Japón en vilo por Mekkhala: evacuaciones y severos daños

Tormenta Mekkhala y ciclón extratropical golpean Japón

Calles anegadas y fuerte temporal en Japón

Las autoridades de Japón mantienen la máxima alerta en amplias zonas del país por el avance de la tormenta tropical Mekkhala y un ciclón extratropical, que ya provocaron heridos, evacuaciones masivas y serios daños en infraestructura. Casi 200.000 personas continúan bajo órdenes de evacuación y los servicios de emergencia trabajan contra reloj para prevenir más víctimas.

De acuerdo con la Agencia Meteorológica de Japón (JMA), a las 10:00 hora local (1:00 GMT) Mekkhala se ubicaba al sur del cabo Muroto, a unos 750 kilómetros al suroeste de Tokio, desplazándose hacia el noreste a 50 km/h. El fenómeno registraba vientos sostenidos de 72 km/h cerca de su centro y ráfagas que alcanzaban los 108 km/h, suficiente para causar voladuras de techos, caída de árboles y cortes de energía.

Las proyecciones oficiales indican que hacia las 21:00 hora local (12:00 GMT) el centro de la tormenta se posicionará unos 70 kilómetros al este-sureste de Katsuura, a alrededor de 100 kilómetros de la capital japonesa, donde se espera que termine de transformarse en ciclón extratropical. Para la mañana del domingo, la JMA prevé acumulados de hasta 200 milímetros de lluvia en la región de Kanto-Koshin, que incluye a Tokio, y hasta 250 milímetros en Tokai, a lo largo de la costa del Pacífico, volviendo crítico el riesgo de inundaciones y deslizamientos.

En paralelo, la tormenta tropical Higos, que se desplazaba por el este del archipiélago, se debilitó hasta convertirse en un ciclón tropical de baja intensidad. Sin embargo, sus remanentes y el frente asociado continúan aportando humedad y vientos que potencian las lluvias sobre las zonas ya afectadas, complicando aún más la situación.

Heridos, viviendas dañadas y derrumbes por el temporal

El último balance de la Agencia de Gestión de Incendios y Desastres elevó a siete la cifra de heridos vinculados al fenómeno.

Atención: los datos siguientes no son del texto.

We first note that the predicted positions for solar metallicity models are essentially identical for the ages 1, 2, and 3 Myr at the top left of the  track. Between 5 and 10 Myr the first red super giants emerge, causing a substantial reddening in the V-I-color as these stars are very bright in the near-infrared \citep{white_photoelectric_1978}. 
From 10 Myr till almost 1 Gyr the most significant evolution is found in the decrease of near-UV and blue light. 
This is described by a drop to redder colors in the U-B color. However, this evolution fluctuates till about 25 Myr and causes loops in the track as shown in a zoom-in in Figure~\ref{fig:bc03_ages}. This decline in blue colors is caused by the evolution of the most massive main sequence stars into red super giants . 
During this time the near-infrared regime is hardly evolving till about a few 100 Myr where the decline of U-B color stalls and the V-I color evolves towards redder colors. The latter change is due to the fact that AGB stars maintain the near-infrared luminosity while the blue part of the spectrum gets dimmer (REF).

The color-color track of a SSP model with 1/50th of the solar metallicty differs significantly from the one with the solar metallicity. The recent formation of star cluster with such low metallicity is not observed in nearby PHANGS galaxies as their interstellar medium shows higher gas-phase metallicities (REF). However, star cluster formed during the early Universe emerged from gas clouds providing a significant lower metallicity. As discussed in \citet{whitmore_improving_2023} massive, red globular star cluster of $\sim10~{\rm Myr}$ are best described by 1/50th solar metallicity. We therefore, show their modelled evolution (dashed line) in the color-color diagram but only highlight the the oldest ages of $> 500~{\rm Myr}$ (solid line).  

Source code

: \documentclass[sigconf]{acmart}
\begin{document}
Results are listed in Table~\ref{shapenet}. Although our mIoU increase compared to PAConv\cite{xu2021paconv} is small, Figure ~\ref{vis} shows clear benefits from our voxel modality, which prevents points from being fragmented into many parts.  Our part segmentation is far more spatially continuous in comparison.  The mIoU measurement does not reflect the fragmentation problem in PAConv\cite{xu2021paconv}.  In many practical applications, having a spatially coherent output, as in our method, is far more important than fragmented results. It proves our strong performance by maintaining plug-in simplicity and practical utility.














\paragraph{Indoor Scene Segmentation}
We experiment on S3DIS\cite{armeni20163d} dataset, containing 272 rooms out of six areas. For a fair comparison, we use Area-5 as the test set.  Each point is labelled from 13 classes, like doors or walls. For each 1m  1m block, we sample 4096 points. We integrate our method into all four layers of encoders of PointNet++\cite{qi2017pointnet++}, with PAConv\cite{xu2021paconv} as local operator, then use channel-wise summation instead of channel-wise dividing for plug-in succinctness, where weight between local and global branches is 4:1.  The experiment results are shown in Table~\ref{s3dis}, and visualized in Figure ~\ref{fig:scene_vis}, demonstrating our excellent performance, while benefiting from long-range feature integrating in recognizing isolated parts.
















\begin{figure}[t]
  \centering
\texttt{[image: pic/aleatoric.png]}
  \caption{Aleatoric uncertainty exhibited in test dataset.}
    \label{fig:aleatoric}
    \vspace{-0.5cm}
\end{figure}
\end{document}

Se reportó un herido grave en la prefectura de Nara, unos 450 kilómetros al oeste de Tokio; dos heridos graves en Yamaguchi, a unos 950 kilómetros de la capital; y tres heridos leves en Kagoshima, en el extremo occidental del país.

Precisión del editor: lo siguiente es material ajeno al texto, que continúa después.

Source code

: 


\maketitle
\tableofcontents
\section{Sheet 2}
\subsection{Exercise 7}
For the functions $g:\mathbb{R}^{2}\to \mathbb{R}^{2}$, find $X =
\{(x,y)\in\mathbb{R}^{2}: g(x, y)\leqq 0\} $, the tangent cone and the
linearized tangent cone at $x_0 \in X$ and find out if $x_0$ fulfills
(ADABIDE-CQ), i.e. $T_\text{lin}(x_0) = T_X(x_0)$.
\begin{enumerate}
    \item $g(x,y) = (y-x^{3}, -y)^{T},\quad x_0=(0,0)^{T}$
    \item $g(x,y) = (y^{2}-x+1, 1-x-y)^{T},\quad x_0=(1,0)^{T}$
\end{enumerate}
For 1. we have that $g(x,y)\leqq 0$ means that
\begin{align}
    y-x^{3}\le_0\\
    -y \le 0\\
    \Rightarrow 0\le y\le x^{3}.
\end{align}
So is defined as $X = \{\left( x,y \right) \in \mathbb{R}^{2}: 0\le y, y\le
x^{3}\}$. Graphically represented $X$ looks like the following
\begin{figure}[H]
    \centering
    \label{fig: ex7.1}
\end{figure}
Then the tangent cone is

El informe oficial también registra al menos 289 viviendas dañadas, principalmente en Nara y Kagoshima. En Yamaguchi, un deslizamiento de tierra provocó el derrumbe de una casa y la desaparición de una persona, lo que mantiene en vilo a los equipos de rescate que trabajan entre el barro y las lluvias persistentes.

En cuanto a las evacuaciones, la agencia redujo el número de personas bajo órdenes de salida obligatoria a 191.403, una baja considerable respecto del alrededor de 1,04 millones que se registraban el viernes por la tarde. De todos modos, las autoridades insisten en que quienes viven cerca de ríos, laderas o zonas bajas deben mantenerse atentos a las indicaciones oficiales.

Más de 200 vuelos cancelados y fuerte impacto en el transporte

Mekkhala, considerado el séptimo tifón del año según la clasificación japonesa, también golpeó de lleno el sistema de transporte. Más de 200 vuelos fueron cancelados el viernes, principalmente en el aeropuerto de Naha, en Okinawa, donde además se verificaron inundaciones, cortes en rutas y daños en otras infraestructuras claves.

  • Más de 200 vuelos cancelados en el aeropuerto de Naha y otros aeropuertos regionales.
  • Advertencias y suspensiones en servicios del tren bala shinkansen en Kanto, Tohoku y Shinetsu.
  • Deslizamientos de tierra y rutas anegadas en la isla meridional de Kyushu.

Las autoridades meteorológicas advirtieron que las lluvias intensas, los vientos fuertes y el riesgo de deslizamientos continuarán durante el fin de semana, e instaron a la población a seguir de cerca la información oficial y evitar desplazamientos innecesarios.

Los ciclones y tifones son habituales en Japón durante el verano y el otoño boreales, cuando las aguas cálidas del Pacífico favorecen la formación de estos sistemas. Cada temporada deja a su paso daños materiales, alteraciones en el transporte y un impacto económico que se siente en todo el país. Mekkhala se suma ahora a esa larga lista de fenómenos extremos que, en un contexto de cambio climático, plantean nuevos desafíos para la prevención y la respuesta ante desastres.